===== Input material
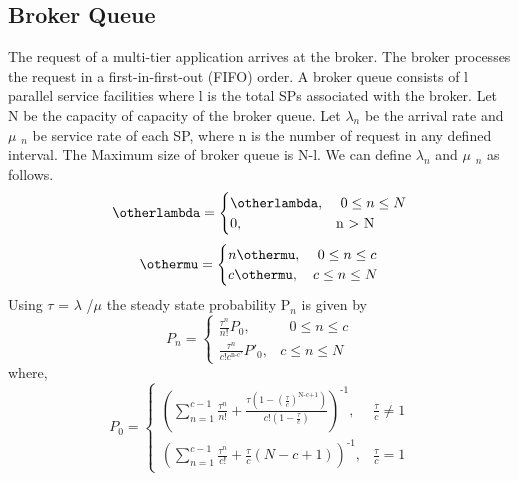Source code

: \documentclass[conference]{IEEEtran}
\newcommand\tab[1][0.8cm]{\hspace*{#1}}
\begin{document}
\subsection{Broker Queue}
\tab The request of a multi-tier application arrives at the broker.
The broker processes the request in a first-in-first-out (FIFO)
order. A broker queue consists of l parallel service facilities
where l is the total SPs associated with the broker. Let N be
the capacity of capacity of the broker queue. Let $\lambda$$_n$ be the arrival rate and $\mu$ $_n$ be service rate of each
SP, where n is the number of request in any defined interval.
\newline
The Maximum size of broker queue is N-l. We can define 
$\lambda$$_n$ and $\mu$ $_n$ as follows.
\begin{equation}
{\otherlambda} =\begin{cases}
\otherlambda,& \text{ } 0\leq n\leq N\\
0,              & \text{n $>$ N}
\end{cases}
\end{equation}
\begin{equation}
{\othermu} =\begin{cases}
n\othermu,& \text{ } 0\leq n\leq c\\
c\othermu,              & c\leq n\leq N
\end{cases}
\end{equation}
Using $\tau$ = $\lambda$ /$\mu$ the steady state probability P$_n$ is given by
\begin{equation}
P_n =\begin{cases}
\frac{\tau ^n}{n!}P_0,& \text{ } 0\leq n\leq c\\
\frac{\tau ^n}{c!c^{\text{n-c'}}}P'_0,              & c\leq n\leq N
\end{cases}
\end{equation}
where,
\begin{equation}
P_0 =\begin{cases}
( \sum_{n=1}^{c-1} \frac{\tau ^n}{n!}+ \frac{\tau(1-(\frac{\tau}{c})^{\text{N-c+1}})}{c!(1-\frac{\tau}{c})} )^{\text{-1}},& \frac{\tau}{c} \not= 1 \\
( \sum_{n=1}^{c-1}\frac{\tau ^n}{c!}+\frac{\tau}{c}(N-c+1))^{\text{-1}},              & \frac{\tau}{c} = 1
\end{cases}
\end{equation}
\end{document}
==========
===== Input material
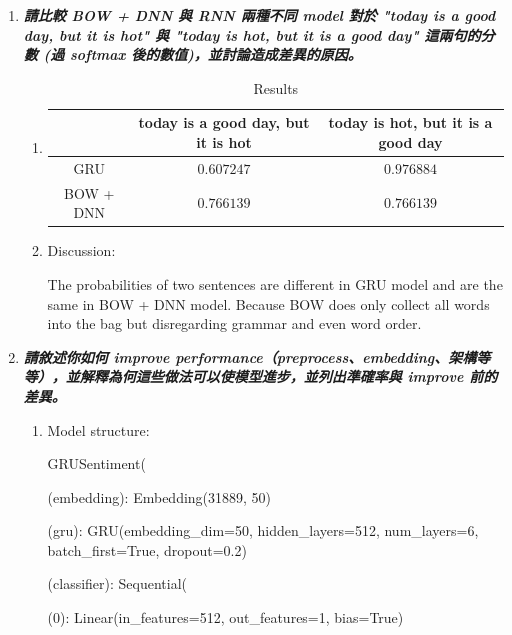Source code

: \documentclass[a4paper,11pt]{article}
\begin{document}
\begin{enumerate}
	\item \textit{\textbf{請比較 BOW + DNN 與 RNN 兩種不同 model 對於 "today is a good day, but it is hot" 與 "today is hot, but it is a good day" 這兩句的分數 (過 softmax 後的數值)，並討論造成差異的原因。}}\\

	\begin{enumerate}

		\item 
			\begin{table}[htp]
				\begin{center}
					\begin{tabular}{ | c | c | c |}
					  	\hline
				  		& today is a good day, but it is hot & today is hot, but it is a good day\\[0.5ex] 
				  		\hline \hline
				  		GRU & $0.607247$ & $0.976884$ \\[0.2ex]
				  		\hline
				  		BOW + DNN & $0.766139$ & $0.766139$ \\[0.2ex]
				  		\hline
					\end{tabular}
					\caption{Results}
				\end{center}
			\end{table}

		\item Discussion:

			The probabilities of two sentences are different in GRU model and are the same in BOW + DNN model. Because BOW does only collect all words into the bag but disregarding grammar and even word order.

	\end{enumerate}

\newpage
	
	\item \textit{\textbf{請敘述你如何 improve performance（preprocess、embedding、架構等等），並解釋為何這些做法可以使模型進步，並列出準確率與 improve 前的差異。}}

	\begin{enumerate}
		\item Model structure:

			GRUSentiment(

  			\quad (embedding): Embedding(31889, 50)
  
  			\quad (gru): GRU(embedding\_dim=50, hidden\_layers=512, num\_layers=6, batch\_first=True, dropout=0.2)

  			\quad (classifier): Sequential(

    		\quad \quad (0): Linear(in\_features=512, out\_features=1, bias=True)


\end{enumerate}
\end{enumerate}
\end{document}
==========
> [Exercise requirements]
With no other words, report how many lines in the entries hold the string "service".

> [Result for this exercise]
2